El objetivo cambia hacia recuperar amplitud, alternancia, capacidad de adaptación y seguridad interna.

Cómo trabajo todo esto en consulta

Cuando una persona entra en mi consulta, no intento hacerla encajar dentro de una teoría única. Cada modelo me aporta una lente distinta, y todas juntas enriquecen la lectura.

Observo sus ejes, sus apoyos y sus curvas porque me hablan de cómo se organiza la carga. Escucho la musculatura y la calidad del gesto para entender quién está trabajando demasiado y quién ha quedado relegado. Atiendo a la continuidad fascial porque muchas veces la historia no se encuentra exactamente donde aparece el síntoma. Miro la postura con la sensibilidad de las cadenas porque ahí suele revelarse mucho la manera en la que alguien se protege, se contiene o se afirma. Y acompaño todo eso desde una visión actual del dolor que intenta devolver calma, confianza y capacidad de movimiento.

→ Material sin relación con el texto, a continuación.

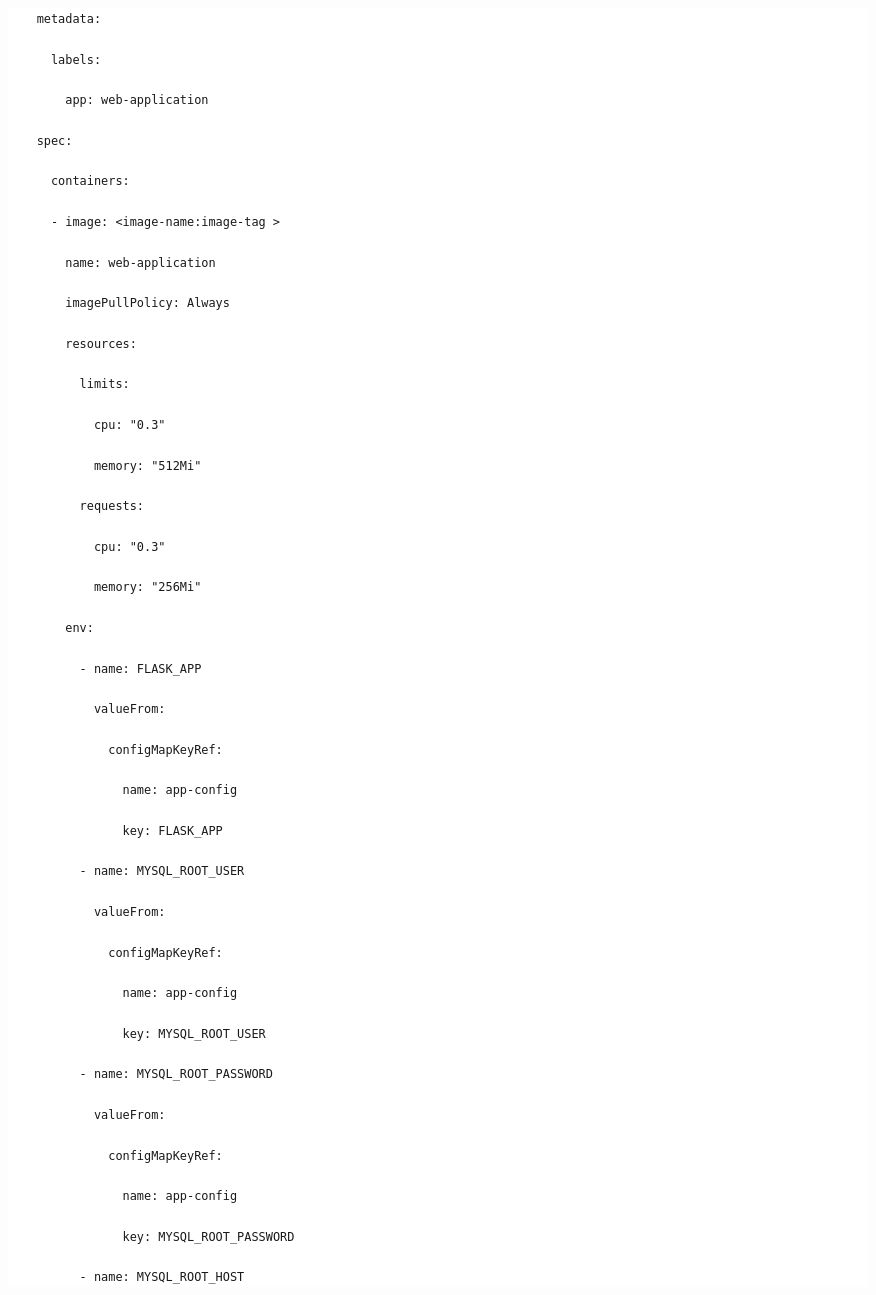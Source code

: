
 ```
    metadata:

      labels:

        app: web-application

    spec:

      containers:

      - image: <image-name:image-tag > 

        name: web-application

        imagePullPolicy: Always        

        resources:

          limits:

            cpu: "0.3"

            memory: "512Mi"

          requests:

            cpu: "0.3"

            memory: "256Mi"

        env:

          - name: FLASK_APP

            valueFrom:

              configMapKeyRef:

                name: app-config

                key: FLASK_APP

          - name: MYSQL_ROOT_USER

            valueFrom:

              configMapKeyRef:

                name: app-config

                key: MYSQL_ROOT_USER

          - name: MYSQL_ROOT_PASSWORD

            valueFrom:

              configMapKeyRef:

                name: app-config

                key: MYSQL_ROOT_PASSWORD

          - name: MYSQL_ROOT_HOST
```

Mi trabajo no consiste en fabricar cuerpos obedientes. Me interesa mucho más ayudar a que la persona recupere opciones. Que pueda respirar con menos esfuerzo. Que encuentre apoyos más honestos. Que se mueva con más libertad. Que no dependa siempre de la misma estrategia para atravesar cualquier carga física o emocional.

Cuando eso sucede, la postura cambia. A veces se modifica de forma muy visible. Otras veces el cambio es más sutil y, sin embargo, mucho más profundo: hay más espacio, más fluidez, más presencia, más vida dentro del gesto.

Concluyendo: la postura expresa muchas cosas. Habla de cómo hemos aprendido a organizarnos, de lo que hemos necesitado proteger, de las cargas que arrastramos, de los apoyos que faltaron, de la energía disponible, del cansancio, del carácter y de la historia.

Por eso me interesa abordarla con respeto. Cada organización tiene una lógica, cada rigidez cumple una función y cada compensación fue, en algún momento, una forma de ayudar.

Acompañar a alguien en este terreno implica mucho más que alinear segmentos. Implica enseñarle a leerse con menos dureza. Implica devolver movilidad donde había fijación, devolver confianza donde había vigilancia, y restaurar amplitud donde solo parecía haber defensa.

Al final, de eso se trata: de que el organismo vuelva a sentirse habitable; de que el movimiento recupere su naturalidad; de que la postura deje de ser una prisión silenciosa y pueda convertirse en una forma más libre, más respirable y más propia de estar en el mundo.

La mejor postura es aquella desde la que todavía puedes seguir cambiando.